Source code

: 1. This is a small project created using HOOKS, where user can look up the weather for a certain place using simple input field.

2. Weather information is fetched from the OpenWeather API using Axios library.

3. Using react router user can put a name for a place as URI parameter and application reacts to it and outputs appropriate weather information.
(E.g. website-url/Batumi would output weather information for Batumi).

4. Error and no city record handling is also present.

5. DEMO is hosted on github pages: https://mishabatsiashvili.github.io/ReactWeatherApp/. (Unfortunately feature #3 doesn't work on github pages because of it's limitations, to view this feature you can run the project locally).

################

Print out the listing in full, exactly as it appears.

Source code

: 1. This is a small project created using HOOKS, where user can look up the weather for a certain place using simple input field.

2. Weather information is fetched from the OpenWeather API using Axios library.

3. Using react router user can put a name for a place as URI parameter and application reacts to it and outputs appropriate weather information.
(E.g. website-url/Batumi would output weather information for Batumi).

4. Error and no city record handling is also present.

5. DEMO is hosted on github pages: https://mishabatsiashvili.github.io/ReactWeatherApp/. (Unfortunately feature #3 doesn't work on github pages because of it's limitations, to view this feature you can run the project locally).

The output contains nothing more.